Throw this dessert together before your pals arrive for movie night. Or bag up a bunch of it for gifts. Or just hoard it in your cupboard. We love the toasted coconut because it makes us feel like we are kind of eating a samoa cookie. Don’t forget to flake with salt because its the perfect balance to the sweet treat.
Dark Chocolate Coconut – White Chocolate Crunch Popcorn
Prep Time
Cook Time
Total
Servings
Ingredients
- 1 bag of microwave popcorn, unsalted and unbuttered
- 1 cup dark chocolate chips
- 1 tsp.. sugar or agave
- 1 cup white chocolate chips
- 1 Tbsp. coconut butter
- 1 cup shredded coconut
- flakey salt
Let's go
- Preheat the oven to 350° F. Line 2 baking sheets with parchment paper.
- On one of them, spread out the coconut flakes.

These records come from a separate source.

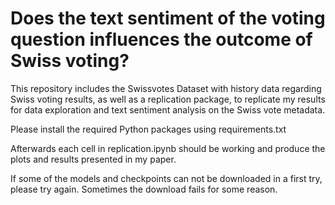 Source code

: # Does the text sentiment of the voting question influences the outcome of Swiss voting?

This repository includes the Swissvotes Dataset with history data regarding Swiss voting results, as well as a replication package, to replicate my results for data exploration and text sentiment analysis on the Swiss vote metadata.

Please install the required Python packages using requirements.txt

Afterwards each cell in replication.ipynb should be working and produce the plots and results presented in my paper.

If some of the models and checkpoints can not be downloaded in a first try, please try again. Sometimes the download fails for some reason. 

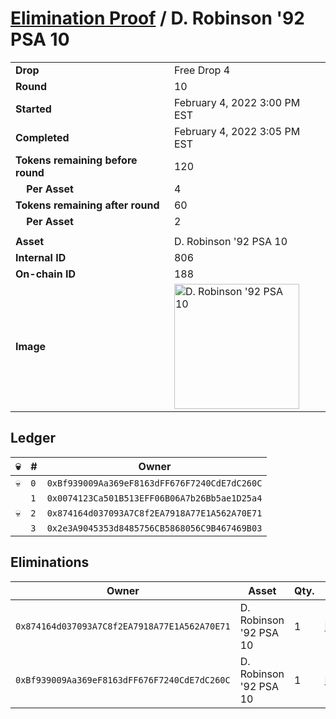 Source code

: # [Elimination Proof](./readme.md) / D. Robinson &#039;92 PSA 10

|||
|---|---|
| **Drop** | Free Drop 4 |
| **Round** | 10 |
| **Started** | February 4, 2022 3:00 PM EST |
| **Completed** | February 4, 2022 3:05 PM EST |
| **Tokens remaining before round** | 120 |
| **&nbsp;&nbsp;&nbsp;&nbsp;Per Asset** | 4 |
| **Tokens remaining after round** | 60 |
| **&nbsp;&nbsp;&nbsp;&nbsp;Per Asset** | 2 |
| | |
| **Asset** | D. Robinson &#039;92 PSA 10 |
| **Internal ID** | 806 |
| **On-chain ID** | 188 |
| **Image** | <img src="https://tcdn.blokpax.com/957181fa-d410-461c-8c25-8b59d2963be1/e04cc687b491209d8e766c88cf8be92cd520e45d596749bc531cb84c4895e628.jpg" height="200" alt="D. Robinson &#039;92 PSA 10" /> |

## Ledger

| 💀 | # | Owner |
| --- | --- | --- |
| 💀 | `0` | `0xBf939009Aa369eF8163dFF676F7240CdE7dC260C` |
|  | `1` | `0x0074123Ca501B513EFF06B06A7b26Bb5ae1D25a4` |
| 💀 | `2` | `0x874164d037093A7C8f2EA7918A77E1A562A70E71` |
|  | `3` | `0x2e3A9045353d8485756CB5868056C9B467469B03` |


## Eliminations

| Owner | Asset | Qty. | Transaction |
| --- | --- | --- | --- |
| `0x874164d037093A7C8f2EA7918A77E1A562A70E71` | D. Robinson '92 PSA 10 | 1 | [Polygonscan](https://polygonscan.com/tx/0xe63fe02732b16a9563da08a0e0ca76ae6b8650049fd0aca5a4474189fc990ef8) |
| `0xBf939009Aa369eF8163dFF676F7240CdE7dC260C` | D. Robinson '92 PSA 10 | 1 | [Polygonscan](https://polygonscan.com/tx/0xa305d66db9048e965f7562ae5267729498dd7f552095fad608223ea23fd155a5) |
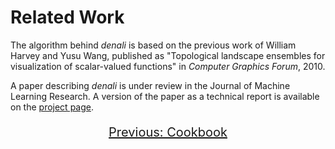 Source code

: # Related Work

The algorithm behind *denali* is based on the previous work of William Harvey
and Yusu Wang, published as "Topological landscape ensembles for visualization
of scalar-valued functions" in *Computer Graphics Forum*, 2010.

A paper describing *denali* is under review in the Journal of Machine Learning
Research. A version of the paper as a technical report is available on the
[project page](http://denali.cse.ohio-state.edu).


<div style="text-align: center; margin-top: 20px">
<a href="./cookbook.html" style="font-size: 20px">Previous: Cookbook</a>
</div>
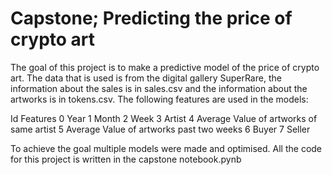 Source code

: # Capstone; Predicting the price of crypto art

The goal of this project is to make a predictive model of the price of crypto art. The data that is used is from the digital gallery SuperRare, the information about the sales is in sales.csv and the information about the artworks is in tokens.csv. The following features are used in the models: 

Id	Features
0	Year
1	Month
2	Week
3	Artist
4	Average Value of artworks of same artist
5	Average Value of artworks past two weeks
6	Buyer
7	Seller

To achieve the goal multiple models were made and optimised.
All the code for this project is written in the capstone notebook.pynb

Bake for 5 minutes, until toasted brown. Make sure they do not burn.
- Meanwhile, make your popcorn. Set aside.
- In a double boiler, melt the dark chocolate. Once melted, add in the sugar, stir. Cover and set aside so it stays melted. Using a new bowl over the same double broiler, melt the white chocolate chips and 1 Tbsp. Coconut butter.
- On the second baking sheet, spread out the popcorn.
- Drizzle the dark chocolate on top. Then drizzle the white chocolate.
- Sprinkle with toasted coconut and sprinkle lightly with salt.
- Set aside and allow to cool/harden for 15-20 minutes. You can also put into the refrigerator to speed up the process.